Shaperfunds Social Responsibility


Shaperfunds Social Responsibility portfolio features the iShares MSCI ACWI Low Carbon ETF (CRBN). CRBN’s benchmark, the MSCI ACWI Low Carbon Target Index, aims to maintain the investment performance of global stocks while reducing carbon emissions by underweighting investment in high carbon footprint companies. The index takes into account two dimensions of the carbon footprint of its underlying stocks – carbon emissions and fossil fuel reserves.

Unlike Shaperfunds Permanent, Shaperfunds Social Responsibility portfolio is a 55/40/5 stock/bond/inflation protection portfolio. Gold is not included because of the adverse environmental consequences associated with gold mining. You can argue Bitcoin mining is energy intensive, but then you’d rule at virtually any company of insignificant size that use computers, so we won’t go there.

Shaperfunds Retirement


Shaperfunds Retirement has a far more aggressive 71/20/9 stock/bond/inflation protection allocation. The aggressive stance is only suitable for someone under the age of 35 saving for retirement. Remember that all our portfolios can be customized and adjusted based on client’s particular goals, timeframes and dispositions.

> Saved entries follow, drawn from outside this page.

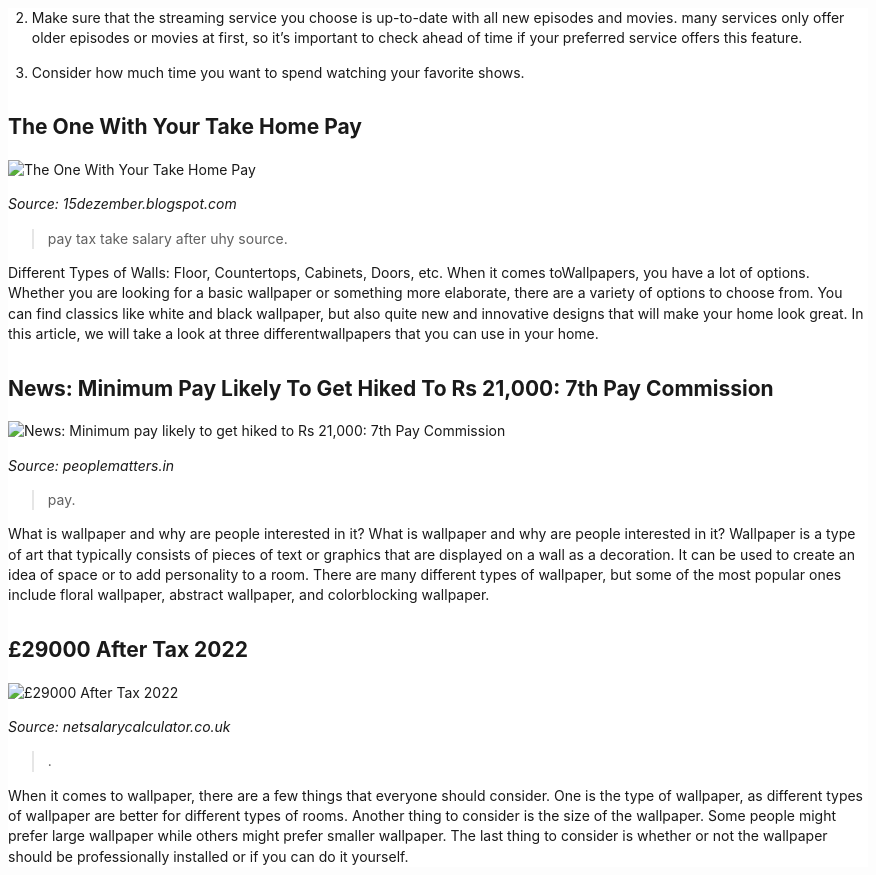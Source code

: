 2. Make sure that the streaming service you choose is up-to-date with all new episodes and movies. many services only offer older episodes or movies at first, so it’s important to check ahead of time if your preferred service offers this feature.

3. Consider how much time you want to spend watching your favorite shows.

    
## The One With Your Take Home Pay

<img loading=lazy src="https://4.bp.blogspot.com/-8n2-LuAs4Zs/TfnxkARsKKI/AAAAAAAABBw/-4f4wGPt2sE/s640/Salary+After+Tax.jpg" onerror="this.onerror=null;this.src='https://tse4.mm.bing.net/th?id=OIP.Od56srsKx11KkPYcllYqeQHaGa&amp;pid=15.1';" alt="The One With Your Take Home Pay">

_Source: 15dezember.blogspot.com_

>pay tax take salary after uhy source. 

	

Different Types of Walls: Floor, Countertops, Cabinets, Doors, etc.
When it comes toWallpapers, you have a lot of options. Whether you are looking for a basic wallpaper or something more elaborate, there are a variety of options to choose from. You can find classics like white and black wallpaper, but also quite new and innovative designs that will make your home look great. In this article, we will take a look at three differentwallpapers that you can use in your home.

    
## News: Minimum Pay Likely To Get Hiked To Rs 21,000: 7th Pay Commission

<img loading=lazy src="https://res.cloudinary.com/people-matters/image/upload/q_auto,f_auto/v1504616087/1504616085.jpg" onerror="this.onerror=null;this.src='https://tse1.mm.bing.net/th?id=OIP.qwBAH5VzOE0OjsVqP3NEJAHaEK&amp;pid=15.1';" alt="News: Minimum pay likely to get hiked to Rs 21,000: 7th Pay Commission">

_Source: peoplematters.in_

>pay. 

	

What is wallpaper and why are people interested in it?
What is wallpaper and why are people interested in it?
Wallpaper is a type of art that typically consists of pieces of text or graphics that are displayed on a wall as a decoration. It can be used to create an idea of space or to add personality to a room. There are many different types of wallpaper, but some of the most popular ones include floral wallpaper, abstract wallpaper, and colorblocking wallpaper.

    
## £29000 After Tax 2022

<img loading=lazy src="https://www.netsalarycalculator.co.uk/wp-content/uploads/2019/06/29000-after-tax-net-salary-take-home-pay-2022-2023.png" onerror="this.onerror=null;this.src='https://tse4.mm.bing.net/th?id=OIP.AGNGn6hZ2BvW0smRnrypbAHaEa&amp;pid=15.1';" alt="£29000 After Tax 2022">

_Source: netsalarycalculator.co.uk_

>. 

	

When it comes to wallpaper, there are a few things that everyone should consider. One is the type of wallpaper, as different types of wallpaper are better for different types of rooms. Another thing to consider is the size of the wallpaper. Some people might prefer large wallpaper while others might prefer smaller wallpaper. The last thing to consider is whether or not the wallpaper should be professionally installed or if you can do it yourself.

The main distinction, besides the heavy stock weighting, is 2% invested in Ethereum. Ethereum is the first loser of cryptocurrenies, behind Bitcoin. Again, you have the iShares Exponential Technologies ETF (XT) with the largest weighting of any of the Shaperfunds portfolios. The volatility is high, but so is the time frame. Pro-tip: Forget your password and contribute regularly regardless of market direction.